Define Critical Data

Critical data “keeps the lights on”. Identify critical data by focusing on the reports used to make decisions, data that provides the best customer experience, or data with regulatory, legal or compliance implications. Make the focus narrow enough that progress is made, and the scope can be widened as time allows. This data aligns to your business strategy meaning don’t worry about data that doesn’t drive your business strategy.

Establish a Data “Owner”

Who owns the data and takes responsibility for its accuracy? The owner should understand the process for creating or acquiring the data. They are responsible for supporting the process to create clean data, documenting metadata, and supporting questions about the data.

Establish and Measure Data Quality

What is clean data? The dimensions of data quality listed below create a comprehensive view into the data being interrogated. Measuring it over time will tell you if your data management processes are effective and help you focus on your next set of improvements.

  • Complete – Business and System required fields are populated, e.g., address information.
  • Unique – Degree to which duplication is managed. What is the source of truth?
  • Accurate – Meets business rules, data standards, and validity parameters.
  • Timely – Availability for use in a timely manner.
  • Compliance – Used for intended purpose and data standards reflect statutory, regulatory, and legal requirements, as necessary.
  • Consistent – Data is the same in definition, format, and values across all systems.

Evaluate Processes

Document the processes from creation to end-use for critical data. Review the processes via the lens of data quality and data security. To find the areas for improvement as the following questions.

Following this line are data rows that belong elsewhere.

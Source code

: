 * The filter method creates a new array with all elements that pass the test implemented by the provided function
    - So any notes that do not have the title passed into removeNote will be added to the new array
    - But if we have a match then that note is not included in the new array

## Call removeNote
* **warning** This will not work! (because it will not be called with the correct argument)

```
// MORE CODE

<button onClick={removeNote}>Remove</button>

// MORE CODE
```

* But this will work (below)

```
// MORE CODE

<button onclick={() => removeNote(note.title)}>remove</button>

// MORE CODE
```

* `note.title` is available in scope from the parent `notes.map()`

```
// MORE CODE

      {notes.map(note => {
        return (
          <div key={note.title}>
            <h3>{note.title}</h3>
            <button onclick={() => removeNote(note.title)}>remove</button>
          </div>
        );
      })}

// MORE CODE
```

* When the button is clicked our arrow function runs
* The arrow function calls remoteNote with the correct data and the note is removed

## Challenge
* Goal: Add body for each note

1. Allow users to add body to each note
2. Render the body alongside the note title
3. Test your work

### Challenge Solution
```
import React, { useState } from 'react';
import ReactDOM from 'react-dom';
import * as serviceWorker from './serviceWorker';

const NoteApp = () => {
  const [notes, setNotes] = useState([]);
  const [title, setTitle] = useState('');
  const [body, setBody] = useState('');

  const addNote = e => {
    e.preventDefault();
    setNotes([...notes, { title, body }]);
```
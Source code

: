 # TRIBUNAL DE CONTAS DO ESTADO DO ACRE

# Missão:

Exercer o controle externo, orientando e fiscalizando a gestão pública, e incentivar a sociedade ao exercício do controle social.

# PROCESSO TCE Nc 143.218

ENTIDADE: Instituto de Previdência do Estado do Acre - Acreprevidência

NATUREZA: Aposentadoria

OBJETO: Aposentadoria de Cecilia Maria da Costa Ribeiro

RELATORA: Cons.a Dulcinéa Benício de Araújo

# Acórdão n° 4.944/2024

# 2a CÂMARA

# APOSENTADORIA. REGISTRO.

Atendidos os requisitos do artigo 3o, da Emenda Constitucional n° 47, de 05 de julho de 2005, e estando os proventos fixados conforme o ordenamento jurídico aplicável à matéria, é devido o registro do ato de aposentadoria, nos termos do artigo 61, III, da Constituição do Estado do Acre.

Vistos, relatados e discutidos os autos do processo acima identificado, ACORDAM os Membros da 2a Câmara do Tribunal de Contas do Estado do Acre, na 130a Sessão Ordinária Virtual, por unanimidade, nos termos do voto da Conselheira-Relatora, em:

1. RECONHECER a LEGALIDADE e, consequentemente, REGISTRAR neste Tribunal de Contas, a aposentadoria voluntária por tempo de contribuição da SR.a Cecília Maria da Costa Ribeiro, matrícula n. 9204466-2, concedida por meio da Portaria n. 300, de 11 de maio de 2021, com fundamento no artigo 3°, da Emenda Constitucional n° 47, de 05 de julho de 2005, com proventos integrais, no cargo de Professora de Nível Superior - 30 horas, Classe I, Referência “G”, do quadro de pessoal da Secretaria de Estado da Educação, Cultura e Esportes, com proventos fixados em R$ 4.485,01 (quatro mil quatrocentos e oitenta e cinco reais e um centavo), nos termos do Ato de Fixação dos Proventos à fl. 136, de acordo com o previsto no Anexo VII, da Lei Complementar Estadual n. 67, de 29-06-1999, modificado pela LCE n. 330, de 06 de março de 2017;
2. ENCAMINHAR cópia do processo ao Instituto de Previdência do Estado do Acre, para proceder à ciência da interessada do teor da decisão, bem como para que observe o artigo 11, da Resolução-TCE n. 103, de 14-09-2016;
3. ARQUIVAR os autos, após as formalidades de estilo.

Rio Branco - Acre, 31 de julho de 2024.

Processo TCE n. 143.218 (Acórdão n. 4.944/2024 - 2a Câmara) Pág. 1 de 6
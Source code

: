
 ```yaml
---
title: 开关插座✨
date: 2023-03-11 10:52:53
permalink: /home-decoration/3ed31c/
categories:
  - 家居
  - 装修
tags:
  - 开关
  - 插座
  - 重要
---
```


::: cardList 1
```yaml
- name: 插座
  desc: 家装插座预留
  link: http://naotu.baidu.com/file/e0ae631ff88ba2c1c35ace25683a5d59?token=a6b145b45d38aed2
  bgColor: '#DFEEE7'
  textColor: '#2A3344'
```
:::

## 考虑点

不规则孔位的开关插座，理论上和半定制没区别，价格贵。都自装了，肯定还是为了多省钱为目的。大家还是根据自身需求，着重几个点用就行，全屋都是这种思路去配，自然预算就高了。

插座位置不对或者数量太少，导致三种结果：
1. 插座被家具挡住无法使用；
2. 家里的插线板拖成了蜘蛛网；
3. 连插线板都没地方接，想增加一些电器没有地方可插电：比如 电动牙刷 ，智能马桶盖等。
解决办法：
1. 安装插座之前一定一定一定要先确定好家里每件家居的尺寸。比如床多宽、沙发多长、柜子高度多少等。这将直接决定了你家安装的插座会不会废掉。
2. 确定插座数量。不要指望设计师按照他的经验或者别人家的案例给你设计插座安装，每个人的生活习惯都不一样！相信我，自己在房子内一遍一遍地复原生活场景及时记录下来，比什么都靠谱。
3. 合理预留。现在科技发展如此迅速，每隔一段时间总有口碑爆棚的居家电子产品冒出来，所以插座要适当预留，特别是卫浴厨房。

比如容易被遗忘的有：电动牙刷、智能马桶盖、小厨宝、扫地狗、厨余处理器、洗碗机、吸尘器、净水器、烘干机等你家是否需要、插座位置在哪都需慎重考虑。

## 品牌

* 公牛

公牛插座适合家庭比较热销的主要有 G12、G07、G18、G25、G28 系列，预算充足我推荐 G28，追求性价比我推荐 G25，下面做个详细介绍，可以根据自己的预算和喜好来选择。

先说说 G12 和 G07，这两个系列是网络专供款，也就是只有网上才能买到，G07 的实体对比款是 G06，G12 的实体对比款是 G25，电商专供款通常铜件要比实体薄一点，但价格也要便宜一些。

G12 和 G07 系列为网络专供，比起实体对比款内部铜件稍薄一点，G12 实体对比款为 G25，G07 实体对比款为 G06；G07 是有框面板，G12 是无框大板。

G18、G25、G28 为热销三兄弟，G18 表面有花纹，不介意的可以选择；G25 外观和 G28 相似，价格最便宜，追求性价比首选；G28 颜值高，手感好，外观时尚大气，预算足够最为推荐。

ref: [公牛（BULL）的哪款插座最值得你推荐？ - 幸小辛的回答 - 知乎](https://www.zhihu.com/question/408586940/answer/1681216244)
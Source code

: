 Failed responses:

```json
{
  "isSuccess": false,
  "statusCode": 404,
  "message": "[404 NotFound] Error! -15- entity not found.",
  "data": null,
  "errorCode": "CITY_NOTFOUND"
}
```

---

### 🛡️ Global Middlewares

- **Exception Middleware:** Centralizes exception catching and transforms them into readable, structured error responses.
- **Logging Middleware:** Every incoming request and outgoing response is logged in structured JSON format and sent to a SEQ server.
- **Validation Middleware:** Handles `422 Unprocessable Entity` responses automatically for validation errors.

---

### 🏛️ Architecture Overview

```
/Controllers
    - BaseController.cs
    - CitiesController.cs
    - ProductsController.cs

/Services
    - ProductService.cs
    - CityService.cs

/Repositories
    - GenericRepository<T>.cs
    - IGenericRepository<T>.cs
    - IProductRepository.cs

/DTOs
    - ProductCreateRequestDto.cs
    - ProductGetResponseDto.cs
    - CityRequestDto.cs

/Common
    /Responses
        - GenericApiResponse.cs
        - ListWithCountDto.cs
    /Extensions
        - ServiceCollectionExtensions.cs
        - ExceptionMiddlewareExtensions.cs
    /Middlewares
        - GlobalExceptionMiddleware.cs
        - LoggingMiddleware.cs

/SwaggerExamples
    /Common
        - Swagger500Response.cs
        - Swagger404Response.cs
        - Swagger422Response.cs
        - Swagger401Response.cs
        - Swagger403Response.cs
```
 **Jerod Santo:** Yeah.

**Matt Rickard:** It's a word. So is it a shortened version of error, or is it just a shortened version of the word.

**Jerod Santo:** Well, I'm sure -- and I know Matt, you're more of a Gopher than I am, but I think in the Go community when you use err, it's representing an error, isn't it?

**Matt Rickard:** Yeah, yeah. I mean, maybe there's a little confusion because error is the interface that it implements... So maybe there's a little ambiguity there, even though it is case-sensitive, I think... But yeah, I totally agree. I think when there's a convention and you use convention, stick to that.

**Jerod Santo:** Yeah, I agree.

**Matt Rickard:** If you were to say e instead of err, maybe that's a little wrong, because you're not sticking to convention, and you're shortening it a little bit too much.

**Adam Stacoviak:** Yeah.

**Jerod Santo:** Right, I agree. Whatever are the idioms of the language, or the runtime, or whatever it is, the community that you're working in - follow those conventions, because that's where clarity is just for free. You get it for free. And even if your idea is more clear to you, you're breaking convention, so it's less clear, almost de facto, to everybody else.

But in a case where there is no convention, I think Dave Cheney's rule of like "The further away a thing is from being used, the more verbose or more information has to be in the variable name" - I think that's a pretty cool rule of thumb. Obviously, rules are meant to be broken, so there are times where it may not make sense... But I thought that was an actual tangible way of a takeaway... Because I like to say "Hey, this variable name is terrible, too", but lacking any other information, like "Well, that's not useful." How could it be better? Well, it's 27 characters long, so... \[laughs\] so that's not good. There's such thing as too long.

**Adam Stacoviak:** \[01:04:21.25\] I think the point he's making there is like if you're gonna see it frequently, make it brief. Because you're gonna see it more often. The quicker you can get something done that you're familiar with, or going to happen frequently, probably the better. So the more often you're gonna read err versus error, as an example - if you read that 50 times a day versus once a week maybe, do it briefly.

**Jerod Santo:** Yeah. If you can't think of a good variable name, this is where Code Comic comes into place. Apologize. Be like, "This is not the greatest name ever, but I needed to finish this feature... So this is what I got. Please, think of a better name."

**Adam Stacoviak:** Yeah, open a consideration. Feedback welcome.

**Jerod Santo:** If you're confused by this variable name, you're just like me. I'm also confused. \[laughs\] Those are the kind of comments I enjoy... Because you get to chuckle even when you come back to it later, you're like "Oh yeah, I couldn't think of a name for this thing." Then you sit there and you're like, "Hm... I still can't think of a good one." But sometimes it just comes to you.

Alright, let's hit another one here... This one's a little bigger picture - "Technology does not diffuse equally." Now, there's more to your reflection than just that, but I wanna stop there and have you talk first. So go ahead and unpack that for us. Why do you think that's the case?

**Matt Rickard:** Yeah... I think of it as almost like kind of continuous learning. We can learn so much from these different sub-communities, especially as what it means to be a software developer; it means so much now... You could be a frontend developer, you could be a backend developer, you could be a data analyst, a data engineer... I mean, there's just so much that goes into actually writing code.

  • Are the creation controls sufficient to create quality data?
  • Is data knowledge readably available?
  • Is data access/dissemination efficient and consistent?
  • Is the beginning to end process timely?

Data Strategy – Building The Map

The clean data journey sets the stage for a Data Strategy. Data Strategy must come from an understanding of the data needs inherent in the business strategy: what data the organization needs, how it will get the data, how it will manage it and ensure its reliability over time and how it will utilize it.1 This will inform Data Management activities.

Data Management is the development, execution, and supervision of plans, policies, programs and practices that deliver, control, protect, and enhance the value of data and information assess throughout their lifecycles.2 Thought Logic defines the components of Data Management as:

As seen in the figure above, Data Governance is central to Data Management. Data Governance (DG) is defined as the exercise of authority and control (planning, monitoring, and enforcement) over the management of data assets.3 Data Governance is about always improving. As you become more mature your capabilities with data will grow. As frameworks are built and processes are optimized the data under management can expand and drive deeper insights into customers, products, R&D, and overall company health.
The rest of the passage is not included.